Seismic Parameters of Mining-Induced Aftershock Sequences for Re-entry Protocol Development

Abstract

A common characteristic of deep mines in hard rock is induced seismicity. This results from stress changes and rock failure around mining excavations. Following large seismic events, there is an increase in the levels of seismicity, which gradually decay with time. Restricting access to areas of a mine for enough time to allow this decay of seismic events is the main approach in re-entry strategies. The statistical properties of aftershock sequences can be studied with three scaling relations: (1) Gutenberg–Richter frequency magnitude, (2) the modified Omori’s law (MOL) for the temporal decay, and (3) Bath’s law for the magnitude of the largest aftershock.
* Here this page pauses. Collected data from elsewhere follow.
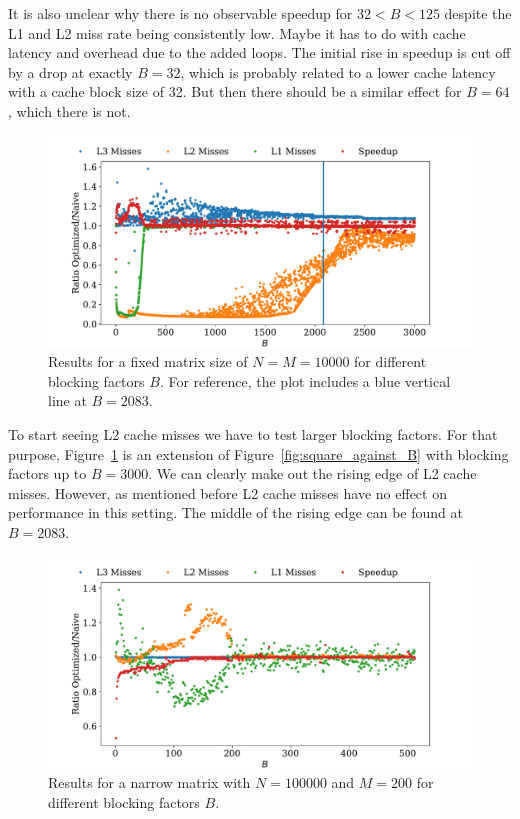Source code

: \documentclass[a4paper, 11pt]{article}
\begin{document}
It is also unclear why there is no observable speedup for $32 < B < 125$
despite the L1 and L2 miss rate being consistently low. Maybe it has to do with
cache latency and overhead due to the added loops. The initial rise in speedup
is cut off by a drop at exactly $B = 32$, which is probably related to a lower
cache latency with a cache block size of 32. But then there should be a similar
effect for $B = 64$, which there is not.

\FloatBarrier
\begin{figure}
  \centering
  \includegraphics[width=\textwidth]{../plot/square_against_B_L2.pdf}
  \caption{Results for a fixed matrix size of $N = M = 10000$ for different
  blocking factors $B$. For reference, the plot includes a blue vertical line
  at $B=2083$.}
  \label{fig:square_against_B_L2}
\end{figure}
To start seeing L2 cache misses we have to test larger blocking factors. For
that purpose, Figure~\ref{fig:square_against_B_L2} is an extension of
Figure~\ref{fig:square_against_B} with blocking factors up to $B=3000$. We can
clearly make out the rising edge of L2 cache misses. However, as mentioned
before L2 cache misses have no effect on performance in this setting. The
middle of the rising edge can be found at $B=2083$.

\FloatBarrier
\begin{figure}
  \centering
  \includegraphics[width=\textwidth]{../plot/narrow_against_B.pdf}
  \caption{Results for a narrow matrix with $N=100000$ and $M=200$ for different blocking factors $B$.}
  \label{fig:narrow_against_B}
\end{figure}
\end{document}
In this paper, these three scaling relations, in addition to the stochastic Reasenberg–Jones model are applied to study the characteristic parameters of 11 large magnitude mining-induced aftershock sequences in four mines in Ontario, Canada. To provide guidelines for re-entry protocol development, the dependence of the scaling relation parameters on the magnitude of the main event are studied. Some relations between the parameters and the magnitude of the main event are found. Using these relationships and the scaling relations, a space–time–magnitude re-entry protocol is developed. These findings provide a first approximation to concise and well-justified guidelines for re-entry protocol development applicable to the range of mining conditions found in Ontario, Canada.